===== Exercise input =====
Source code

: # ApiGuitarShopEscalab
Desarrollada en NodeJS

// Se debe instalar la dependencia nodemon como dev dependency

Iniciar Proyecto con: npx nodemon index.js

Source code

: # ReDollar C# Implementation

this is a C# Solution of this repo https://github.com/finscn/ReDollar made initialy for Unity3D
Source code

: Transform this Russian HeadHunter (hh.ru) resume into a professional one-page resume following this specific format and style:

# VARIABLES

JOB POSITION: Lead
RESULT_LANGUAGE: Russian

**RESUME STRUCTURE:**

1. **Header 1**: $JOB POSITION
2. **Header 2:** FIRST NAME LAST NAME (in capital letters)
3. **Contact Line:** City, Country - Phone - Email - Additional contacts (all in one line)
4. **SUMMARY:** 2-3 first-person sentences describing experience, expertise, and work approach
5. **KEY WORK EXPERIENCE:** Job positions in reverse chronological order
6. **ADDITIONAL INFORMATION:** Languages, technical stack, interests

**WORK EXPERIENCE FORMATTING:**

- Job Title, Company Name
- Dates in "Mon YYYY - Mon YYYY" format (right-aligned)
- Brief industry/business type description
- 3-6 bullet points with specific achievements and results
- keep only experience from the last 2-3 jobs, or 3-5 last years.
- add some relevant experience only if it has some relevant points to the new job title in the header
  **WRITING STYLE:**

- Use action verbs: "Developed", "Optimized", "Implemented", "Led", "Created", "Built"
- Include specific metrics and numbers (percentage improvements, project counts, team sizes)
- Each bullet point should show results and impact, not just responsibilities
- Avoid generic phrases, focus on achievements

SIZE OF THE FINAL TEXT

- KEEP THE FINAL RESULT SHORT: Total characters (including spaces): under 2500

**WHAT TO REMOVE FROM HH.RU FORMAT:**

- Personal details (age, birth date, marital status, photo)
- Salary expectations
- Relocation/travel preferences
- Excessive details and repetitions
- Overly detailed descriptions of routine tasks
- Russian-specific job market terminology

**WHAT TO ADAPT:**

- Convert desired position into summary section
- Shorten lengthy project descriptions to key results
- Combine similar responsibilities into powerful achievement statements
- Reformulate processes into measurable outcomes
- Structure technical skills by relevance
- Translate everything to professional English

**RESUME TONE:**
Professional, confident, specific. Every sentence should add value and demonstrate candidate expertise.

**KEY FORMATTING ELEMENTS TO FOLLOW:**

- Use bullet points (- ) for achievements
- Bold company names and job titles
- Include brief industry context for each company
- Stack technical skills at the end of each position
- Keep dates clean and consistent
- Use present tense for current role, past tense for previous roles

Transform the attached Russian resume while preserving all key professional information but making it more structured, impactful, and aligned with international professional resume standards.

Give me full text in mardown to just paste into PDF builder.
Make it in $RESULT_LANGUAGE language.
=====
If a line in the material contains "responsibilities", show it.

◆ Finished task:
- Each bullet point should show results and impact, not just responsibilities
- Combine similar responsibilities into powerful achievement statements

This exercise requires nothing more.